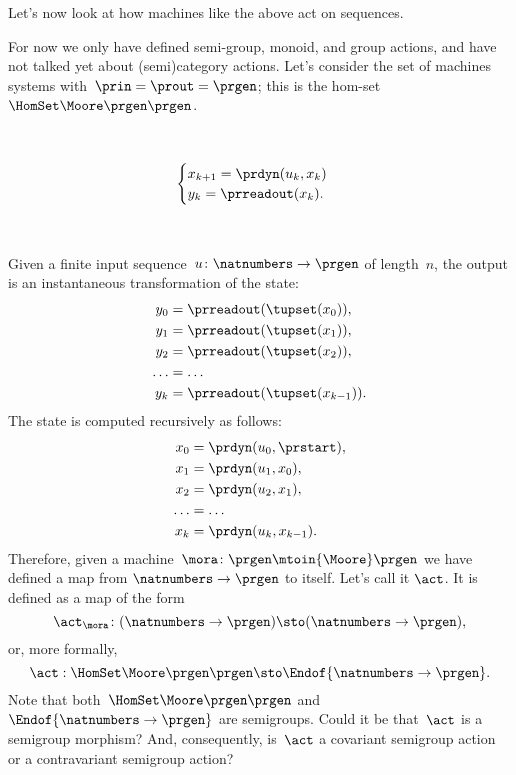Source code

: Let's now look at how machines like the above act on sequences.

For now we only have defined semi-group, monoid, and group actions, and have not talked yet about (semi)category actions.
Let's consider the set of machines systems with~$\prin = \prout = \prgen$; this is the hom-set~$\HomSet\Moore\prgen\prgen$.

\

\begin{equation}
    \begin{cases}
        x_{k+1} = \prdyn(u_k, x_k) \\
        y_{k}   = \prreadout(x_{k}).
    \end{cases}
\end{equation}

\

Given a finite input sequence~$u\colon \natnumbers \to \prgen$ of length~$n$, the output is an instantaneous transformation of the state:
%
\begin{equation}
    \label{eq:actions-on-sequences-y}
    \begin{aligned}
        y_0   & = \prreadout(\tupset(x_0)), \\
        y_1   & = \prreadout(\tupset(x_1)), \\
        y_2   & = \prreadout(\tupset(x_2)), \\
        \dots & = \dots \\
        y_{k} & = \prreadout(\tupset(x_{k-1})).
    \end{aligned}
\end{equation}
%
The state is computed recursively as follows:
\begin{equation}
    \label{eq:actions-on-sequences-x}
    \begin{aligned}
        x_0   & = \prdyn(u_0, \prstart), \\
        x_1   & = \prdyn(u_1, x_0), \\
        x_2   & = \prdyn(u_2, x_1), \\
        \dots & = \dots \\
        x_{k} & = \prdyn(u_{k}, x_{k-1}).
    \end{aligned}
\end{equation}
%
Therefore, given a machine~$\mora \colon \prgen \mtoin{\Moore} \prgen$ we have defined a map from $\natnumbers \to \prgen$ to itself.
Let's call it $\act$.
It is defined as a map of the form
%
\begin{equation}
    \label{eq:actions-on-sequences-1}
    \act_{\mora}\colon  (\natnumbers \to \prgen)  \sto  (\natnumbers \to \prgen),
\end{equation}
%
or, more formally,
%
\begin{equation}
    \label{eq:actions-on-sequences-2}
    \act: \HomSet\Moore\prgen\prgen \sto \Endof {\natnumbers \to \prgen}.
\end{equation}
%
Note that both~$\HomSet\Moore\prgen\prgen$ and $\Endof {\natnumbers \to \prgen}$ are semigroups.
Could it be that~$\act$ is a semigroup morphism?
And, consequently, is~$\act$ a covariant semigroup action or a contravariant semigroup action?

_What to work on_: The required output is every line from the beginning of the material above through the line with "For now we only", exact and without pictures.

_Solved problem_:
Source code

: Let's now look at how machines like the above act on sequences.

For now we only have defined semi-group, monoid, and group actions, and have not talked yet about (semi)category actions.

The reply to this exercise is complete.